Shame changed my intended behaviour. I too am a herd animal, just like you. We all just want to belong. Can shame be used to stop littering? What about traffic behaviour and violence? The default philosophy is that we need laws, an efficient judicial system and enforcement to deal with crime. That is a true statement but it does not take into account our ineffective government that makes it unlikely that these prerequisites will be met. Can we think of tactics that do not involve burdening the judiciary or prisons with nonviolent crimes?
In T&T we shame people on social media for sitting on turtles. For generations we ate turtles and our parents and grandparents encouraged us to sit on them. They were both tasty and fun. That was the social norm. Then we learnt that we had overexploited them and that sitting on them could harm them, even kill them. That knowledge did not change behaviour but shame did.
When pictures of people sitting on turtles went viral on social media that changed. We were introduced to a new social norm that expects us to protect turtles and allows the condemnation and ridiculing of people who harass turtles. Turtle rules have changed and if you need help adapting to this change your fellow citizens will help you. Thus was born the viral turtle sitting picture.
Public shaming is fun for people who do the shaming but the subject might be stigmatised for life. A viral video does not fade away. This kind of shaming can be damaging psychologically and amount to disproportionate punishment. Punishment is not the purpose of rules, getting the desired behaviour is. Can shaming be done in a kinder, gentler way?
Antanas Mockus did exactly this when he was the mayor of Bogota from 1995-1998 and 2001-2003. Back then Bogota was crime-ridden and full of dangerous drivers. The cops were corrupt and inefficient, the judicial system overburdened. He had to figure out a way to make his city liveable with few resources.
He managed to drop homicide rates by 70 per cent and traffic fatalities by 50 per cent. He did weird, innovative things. Tens of thousands of residents were given a placebo vaccine against violence. People were encouraged to take out their anger on balloons instead of one another.
One of his coups was replacing traffic wardens in one part of the city with mimes. If you jaywalked, the mime would follow and mimic you. You were profoundly shamed in a way that you would never forget. It was done playfully but at the same time you would feel as if you were the worst citizen if you were the butt of the joke. People changed their behaviour to avoid being shamed.
Mockus printed thousands of cards with a thumb up, or a thumb down. Drivers were rewarded with a thumb up for good behaviour or a thumb down for bad. There was no fine involved. No court case. Just the knowledge that your peers are watching and judging you. It was satisfying for onlookers to see rule-breakers.
Imagine walking through downtown Port-of-Spain, throwing a bottle into the drain, and then being shadowed by a mime who mimics the way you walk, the style of your hair. That's an instant calypso tent. The crowd will love it, you won't. Shaming can be an education and it doesn't cost much.
T&T is ravaged by high crime, littering and dangerous drivers but these are only symptoms of a society that has lost social norms.
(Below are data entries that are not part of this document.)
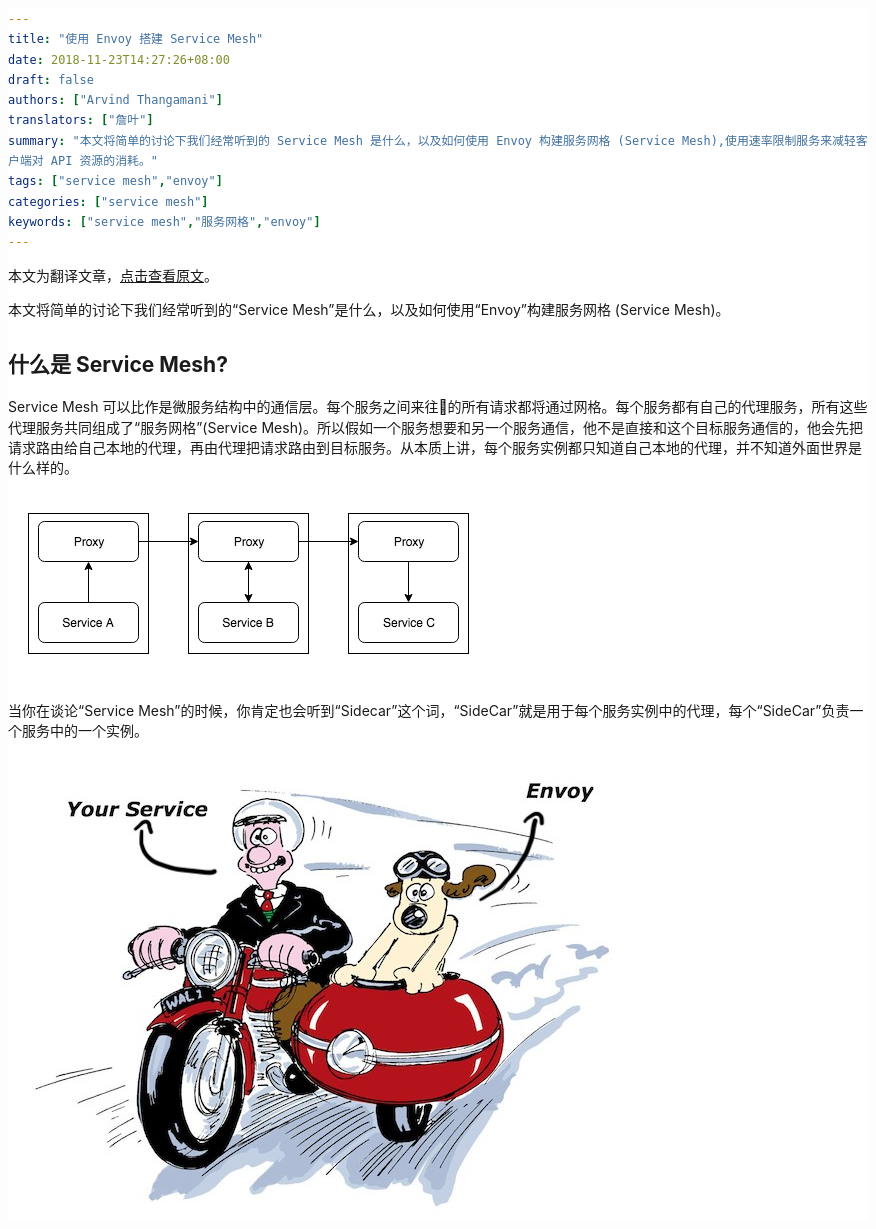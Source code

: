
 ```yaml
---
title: "使用 Envoy 搭建 Service Mesh"
date: 2018-11-23T14:27:26+08:00
draft: false
authors: ["Arvind Thangamani"]
translators: ["詹叶"]
summary: "本文将简单的讨论下我们经常听到的 Service Mesh 是什么，以及如何使用 Envoy 构建服务网格 (Service Mesh),使用速率限制服务来减轻客户端对 API 资源的消耗。"
tags: ["service mesh","envoy"]
categories: ["service mesh"]
keywords: ["service mesh","服务网格","envoy"]
---
```


本文为翻译文章，[点击查看原文](https://medium.com/@dnivra26/service-mesh-with-envoy-101-e6b2131ee30b)。

本文将简单的讨论下我们经常听到的“Service Mesh”是什么，以及如何使用“Envoy”构建服务网格 (Service Mesh)。

## 什么是 Service Mesh?

Service Mesh 可以比作是微服务结构中的通信层。每个服务之间来往的所有请求都将通过网格。每个服务都有自己的代理服务，所有这些代理服务共同组成了“服务网格”(Service Mesh)。所以假如一个服务想要和另一个服务通信，他不是直接和这个目标服务通信的，他会先把请求路由给自己本地的代理，再由代理把请求路由到目标服务。从本质上讲，每个服务实例都只知道自己本地的代理，并不知道外面世界是什么样的。

![](7267315bgy1fx9svk4k4kj20dd059wef.jpg)

当你在谈论“Service Mesh”的时候，你肯定也会听到“Sidecar”这个词，“SideCar”就是用于每个服务实例中的代理，每个“SideCar”负责一个服务中的一个实例。

![](7267315bgy1fx9td4xqnjj20hd0csthg.jpg)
People no longer seem to know who to look at for guidance. We have lost the words to explain what is going on. Mockus explained his policy by saying: "Innovative behaviours can be useful when you run out of words."
Imagine walking through downtown Port-of-Spain, throwing a bottle into the drain, and then being shadowed by a mime who mimics the way you walk, the style of your hair. That's an instant calypso tent. The crowd will love it, you won't. Shaming can be an education and it doesn't cost much.